Ministries and the rest
While towns and cities around Slovakia are only now launching audits or preparing tenders to select auditors, many state institutions that changed hands after last June's general elections already have the results of audits in their hands.
The STV public broadcaster, which had PricewaterhouseCoopers audit 24 contracts signed under the former Richard Rybníček management, found that some signatures on contracts had been antedated, while other services that had been paid for had not been performed, or had been done by STV's full-time staff.
A personnel audit at the National Bank of Slovakia resulted in a new organizational structure as of February 1 that will allow the NBS to lay off 250 people - 20 percent of its current staff - over the next three years.
Ivan Petranský, the newly elected head of the Nation's Memory Institute archive, has also suggested he may launch an audit of the archive's files to see whether any are missing.
Audits are even more common among government ministries, due to the government's commitment to reduce employees in the state administration by 20 percent by the end of the year.
However, here too questions are being raised as to whether the money is being spent wisely.
Although each ministry was to come up with a plan of lay offs to meet the target by the end of January, many are only now getting around to auditing their staffs, and some are already saying outright that they need to hire more people to fulfill their tasks, rather than slim the ranks.
"So far we haven't fired anyone, and the fact is that we don't even have a full staff.

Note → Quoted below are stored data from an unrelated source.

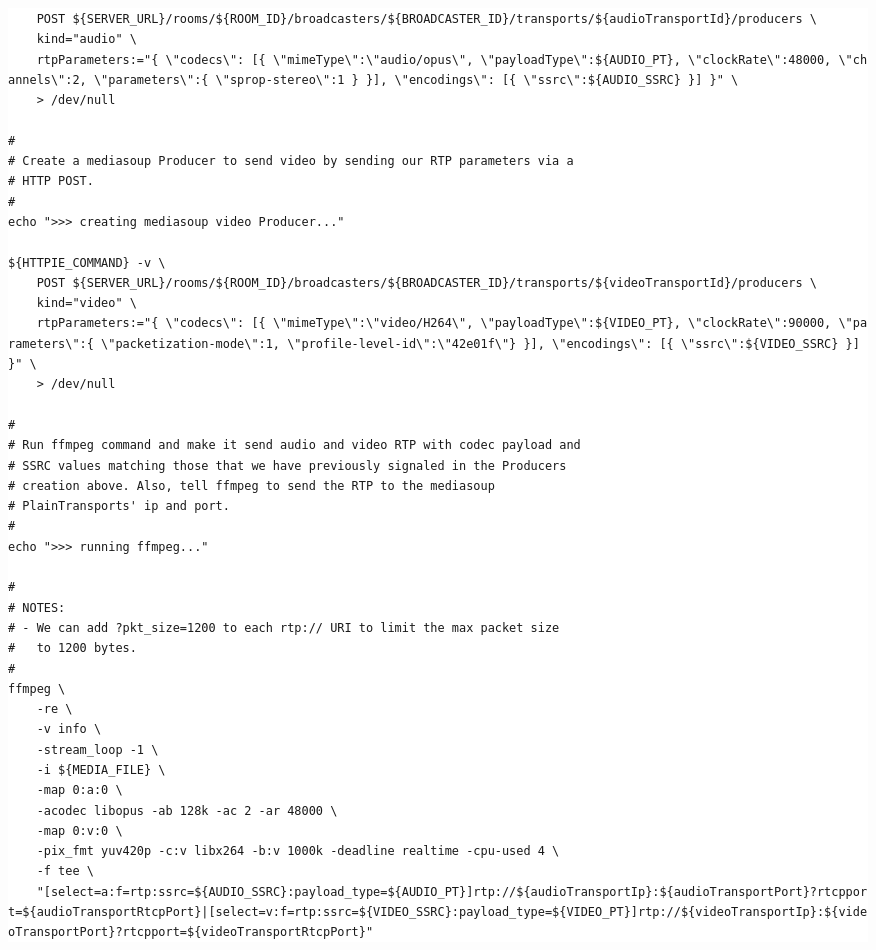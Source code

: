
```
	POST ${SERVER_URL}/rooms/${ROOM_ID}/broadcasters/${BROADCASTER_ID}/transports/${audioTransportId}/producers \
	kind="audio" \
	rtpParameters:="{ \"codecs\": [{ \"mimeType\":\"audio/opus\", \"payloadType\":${AUDIO_PT}, \"clockRate\":48000, \"channels\":2, \"parameters\":{ \"sprop-stereo\":1 } }], \"encodings\": [{ \"ssrc\":${AUDIO_SSRC} }] }" \
	> /dev/null

#
# Create a mediasoup Producer to send video by sending our RTP parameters via a
# HTTP POST.
#
echo ">>> creating mediasoup video Producer..."

${HTTPIE_COMMAND} -v \
	POST ${SERVER_URL}/rooms/${ROOM_ID}/broadcasters/${BROADCASTER_ID}/transports/${videoTransportId}/producers \
	kind="video" \
	rtpParameters:="{ \"codecs\": [{ \"mimeType\":\"video/H264\", \"payloadType\":${VIDEO_PT}, \"clockRate\":90000, \"parameters\":{ \"packetization-mode\":1, \"profile-level-id\":\"42e01f\"} }], \"encodings\": [{ \"ssrc\":${VIDEO_SSRC} }] }" \
	> /dev/null

#
# Run ffmpeg command and make it send audio and video RTP with codec payload and
# SSRC values matching those that we have previously signaled in the Producers
# creation above. Also, tell ffmpeg to send the RTP to the mediasoup
# PlainTransports' ip and port.
#
echo ">>> running ffmpeg..."

#
# NOTES:
# - We can add ?pkt_size=1200 to each rtp:// URI to limit the max packet size
#   to 1200 bytes.
#
ffmpeg \
	-re \
	-v info \
	-stream_loop -1 \
	-i ${MEDIA_FILE} \
	-map 0:a:0 \
	-acodec libopus -ab 128k -ac 2 -ar 48000 \
	-map 0:v:0 \
	-pix_fmt yuv420p -c:v libx264 -b:v 1000k -deadline realtime -cpu-used 4 \
	-f tee \
	"[select=a:f=rtp:ssrc=${AUDIO_SSRC}:payload_type=${AUDIO_PT}]rtp://${audioTransportIp}:${audioTransportPort}?rtcpport=${audioTransportRtcpPort}|[select=v:f=rtp:ssrc=${VIDEO_SSRC}:payload_type=${VIDEO_PT}]rtp://${videoTransportIp}:${videoTransportPort}?rtcpport=${videoTransportRtcpPort}"

```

We could have to hire more people in future if we get given any more responsibilities, and if we have to lay people off, I don't think we can manage," said Health Ministry spokeswoman Silvia Balázsiková.

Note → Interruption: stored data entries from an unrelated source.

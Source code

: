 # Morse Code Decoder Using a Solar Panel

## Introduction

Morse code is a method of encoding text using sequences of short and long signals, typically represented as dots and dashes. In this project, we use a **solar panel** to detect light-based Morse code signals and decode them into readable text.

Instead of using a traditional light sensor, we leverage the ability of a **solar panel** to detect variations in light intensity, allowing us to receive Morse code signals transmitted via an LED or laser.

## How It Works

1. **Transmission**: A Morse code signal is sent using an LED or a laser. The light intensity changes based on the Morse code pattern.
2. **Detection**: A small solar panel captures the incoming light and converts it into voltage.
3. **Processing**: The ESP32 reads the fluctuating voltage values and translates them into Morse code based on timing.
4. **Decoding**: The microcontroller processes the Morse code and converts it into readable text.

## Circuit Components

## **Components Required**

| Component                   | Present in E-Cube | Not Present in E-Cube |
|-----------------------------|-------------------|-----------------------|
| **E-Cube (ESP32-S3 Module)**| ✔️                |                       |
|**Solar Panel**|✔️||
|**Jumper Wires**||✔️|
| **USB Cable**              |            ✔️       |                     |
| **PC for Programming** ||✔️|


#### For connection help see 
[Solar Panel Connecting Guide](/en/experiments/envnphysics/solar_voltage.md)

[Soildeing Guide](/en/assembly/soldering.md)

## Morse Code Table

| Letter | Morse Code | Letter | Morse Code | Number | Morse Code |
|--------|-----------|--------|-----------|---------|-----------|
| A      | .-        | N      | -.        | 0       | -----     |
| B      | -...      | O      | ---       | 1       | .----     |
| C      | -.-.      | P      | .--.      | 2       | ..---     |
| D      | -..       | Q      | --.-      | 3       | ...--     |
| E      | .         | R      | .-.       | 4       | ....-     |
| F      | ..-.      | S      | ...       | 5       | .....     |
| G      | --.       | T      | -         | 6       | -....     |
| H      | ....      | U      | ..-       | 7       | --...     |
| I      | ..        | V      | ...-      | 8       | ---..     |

A ministry audit can cost anywhere from Sk2-20 million. "Audits are a way of helping us to save state budget money, and ours will cost from Sk15-20 million," said Foreign Ministry spokesman Ján Škoda.
The Education Ministry, which has said it will need to hire more people to deal with its EU funds agenda, has launched a personnel audit all the same.
"It's up to each ministry how much they spend on an audit, or whether they do one at all," said Deputy Finance Minister František Palko.
Only Economy Ministry spokesman Branislav Zvara, however, openly cast doubt on the audit craze.
"There have been enough of these audits," he said. "Our own analyses have shown they are not very effective. That's why the ministry is doing its own analysis of what is needed."